Exposure to hypoxia. Male Sprague-Dawley rats (200-250 g) were placed in a sealed Plexiglas chamber (12 × 7 × 5 in.). Flows of air and nitrogen into the chamber were controlled independently. Outflow was through an underwater seal. In animals exposed to hypoxia, the gas inflow consisted of air at a rate of 3 l/min and nitrogen at 3 l/min (inspired O2 concentration = 10%). Control animals were exposed to air only. Gas samples were drawn periodically from the chamber for analysis (model 995, AVL Instruments, Graz, Austria) to ensure that the appropriate ambient PO2 was maintained. A total flow rate of 6 l/min prevented CO2 accumulation. All rats were provided with rat chow and water ad libitum. Temperature within the chamber was monitored by using a temperature probe (model SST1, Physitemp Instruments, Clifton, NJ) and remained the same as the surrounding room temperature throughout the exposure period. In preliminary experiments (n = 4) in which blood was sampled from a cannula in the carotid artery, the arterial PO2 averaged 38 Torr (range 35-42 Torr) and the arterial PCO2 was 32 Torr (range 29-34 Torr).
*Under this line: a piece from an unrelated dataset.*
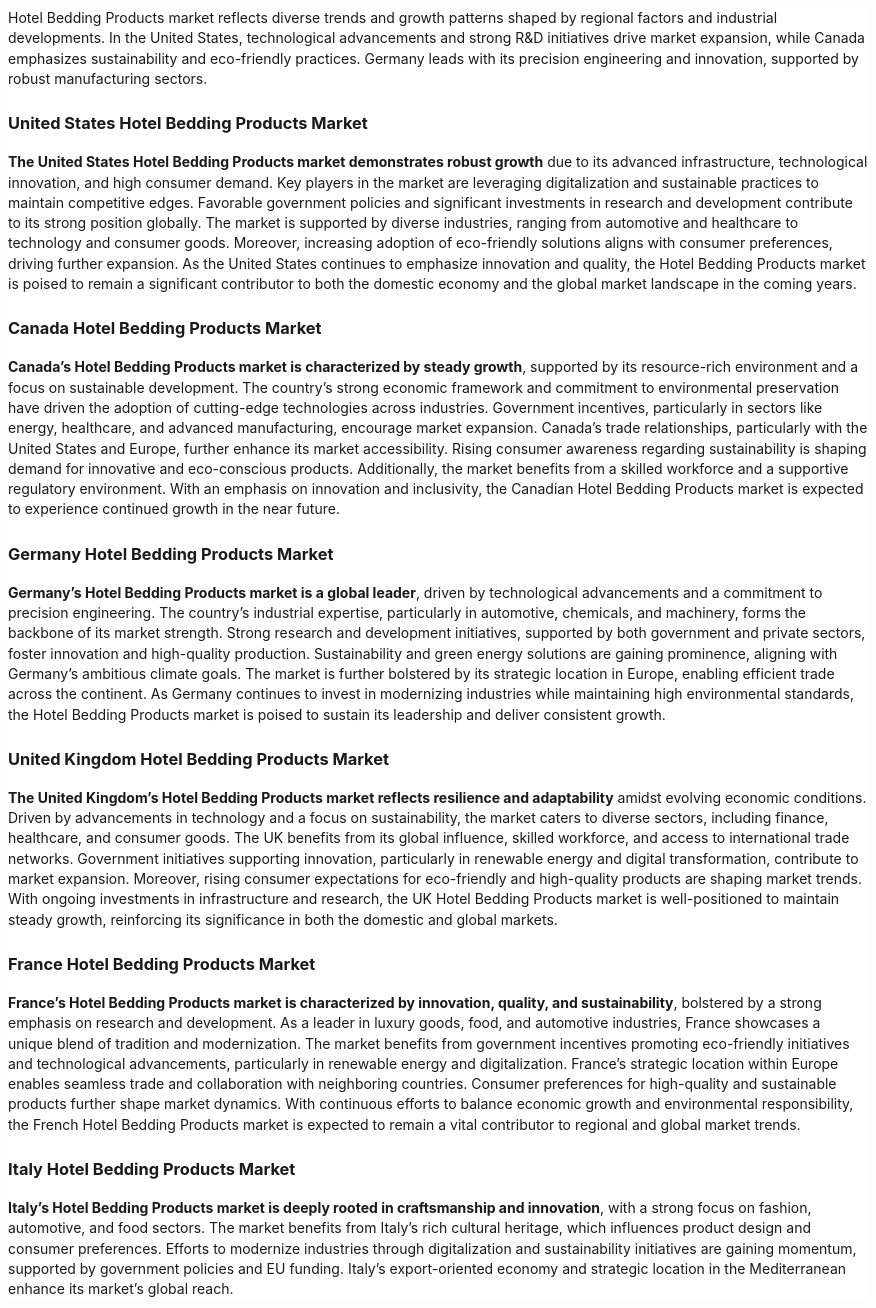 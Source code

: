 Hotel Bedding Products market reflects diverse trends and growth patterns shaped by regional factors and industrial developments. In the United States, technological advancements and strong R&amp;D initiatives drive market expansion, while Canada emphasizes sustainability and eco-friendly practices. Germany leads with its precision engineering and innovation, supported by robust manufacturing sectors.</span></em></p></blockquote><h3><strong>United States Hotel Bedding Products Market</strong></h3><p><strong>The United States Hotel Bedding Products market demonstrates robust growth</strong> due to its advanced infrastructure, technological innovation, and high consumer demand. Key players in the market are leveraging digitalization and sustainable practices to maintain competitive edges. Favorable government policies and significant investments in research and development contribute to its strong position globally. The market is supported by diverse industries, ranging from automotive and healthcare to technology and consumer goods. Moreover, increasing adoption of eco-friendly solutions aligns with consumer preferences, driving further expansion. As the United States continues to emphasize innovation and quality, the Hotel Bedding Products market is poised to remain a significant contributor to both the domestic economy and the global market landscape in the coming years.</p><h3><strong>Canada Hotel Bedding Products Market</strong></h3><p><strong>Canada&rsquo;s Hotel Bedding Products market is characterized by steady growth</strong>, supported by its resource-rich environment and a focus on sustainable development. The country&rsquo;s strong economic framework and commitment to environmental preservation have driven the adoption of cutting-edge technologies across industries. Government incentives, particularly in sectors like energy, healthcare, and advanced manufacturing, encourage market expansion. Canada&rsquo;s trade relationships, particularly with the United States and Europe, further enhance its market accessibility. Rising consumer awareness regarding sustainability is shaping demand for innovative and eco-conscious products. Additionally, the market benefits from a skilled workforce and a supportive regulatory environment. With an emphasis on innovation and inclusivity, the Canadian Hotel Bedding Products market is expected to experience continued growth in the near future.</p><h3><strong>Germany Hotel Bedding Products Market</strong></h3><p><strong>Germany&rsquo;s Hotel Bedding Products market is a global leader</strong>, driven by technological advancements and a commitment to precision engineering. The country&rsquo;s industrial expertise, particularly in automotive, chemicals, and machinery, forms the backbone of its market strength. Strong research and development initiatives, supported by both government and private sectors, foster innovation and high-quality production. Sustainability and green energy solutions are gaining prominence, aligning with Germany&rsquo;s ambitious climate goals. The market is further bolstered by its strategic location in Europe, enabling efficient trade across the continent. As Germany continues to invest in modernizing industries while maintaining high environmental standards, the Hotel Bedding Products market is poised to sustain its leadership and deliver consistent growth.</p><h3><strong>United Kingdom Hotel Bedding Products Market</strong></h3><p><strong>The United Kingdom&rsquo;s Hotel Bedding Products market reflects resilience and adaptability</strong> amidst evolving economic conditions. Driven by advancements in technology and a focus on sustainability, the market caters to diverse sectors, including finance, healthcare, and consumer goods. The UK benefits from its global influence, skilled workforce, and access to international trade networks. Government initiatives supporting innovation, particularly in renewable energy and digital transformation, contribute to market expansion. Moreover, rising consumer expectations for eco-friendly and high-quality products are shaping market trends. With ongoing investments in infrastructure and research, the UK Hotel Bedding Products market is well-positioned to maintain steady growth, reinforcing its significance in both the domestic and global markets.</p><h3><strong>France Hotel Bedding Products Market</strong></h3><p><strong>France&rsquo;s Hotel Bedding Products market is characterized by innovation, quality, and sustainability</strong>, bolstered by a strong emphasis on research and development. As a leader in luxury goods, food, and automotive industries, France showcases a unique blend of tradition and modernization. The market benefits from government incentives promoting eco-friendly initiatives and technological advancements, particularly in renewable energy and digitalization. France&rsquo;s strategic location within Europe enables seamless trade and collaboration with neighboring countries. Consumer preferences for high-quality and sustainable products further shape market dynamics. With continuous efforts to balance economic growth and environmental responsibility, the French Hotel Bedding Products market is expected to remain a vital contributor to regional and global market trends.</p><h3><strong>Italy Hotel Bedding Products Market</strong></h3><p><strong>Italy&rsquo;s Hotel Bedding Products market is deeply rooted in craftsmanship and innovation</strong>, with a strong focus on fashion, automotive, and food sectors. The market benefits from Italy&rsquo;s rich cultural heritage, which influences product design and consumer preferences. Efforts to modernize industries through digitalization and sustainability initiatives are gaining momentum, supported by government policies and EU funding. Italy&rsquo;s export-oriented economy and strategic location in the Mediterranean enhance its market&rsquo;s global reach.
Preparation of aortic segments. The thoracic aorta from each rat was removed immediately after decapitation, cleaned of connective tissue, and cut into segments 4 mm in length. In some preparations the endothelium was gently rubbed off by using a wooden spatula. The segments were mounted on stainless steel hooks in 15-ml jacketed organ baths containing modified Krebs solution [containing (in mM) 143.0 Na+, 5.9 K+, 2.5 Ca2+, 1.2 Mg2+, 153.9 Cl-, 25.0 HCO-3, 1.2 SO2-4, 1.2 HPO2-4, and 10.0 dextrose]. The hooks were connected to Grass force-displacement transducers (model FT03), and tension was gradually adjusted to 2 g over 1 h. The solution in the bath was kept at 37°C and was bubbled with a 95% O2-5% CO2 gas mixture.

After the initial equilibration period, the rings were washed with fresh Krebs solution, and the resting tension was again stabilized at 2 g. To ascertain whether the endothelium was intact, the response to the endothelium-dependent vasodilator ACh (10-5 M) was assessed after contraction with 10-5 M phenylephrine. All endothelium-intact rings demonstrated relaxation of phenylephrine-induced contraction on addition of ACh to the bath. In rings in which the endothelium had been removed, absence of vasorelaxation in response to ACh was taken as evidence that the deendothelialization procedure had been successful (10). Phenylephrine and ACh were then washed out by changing the solution in the organ bath.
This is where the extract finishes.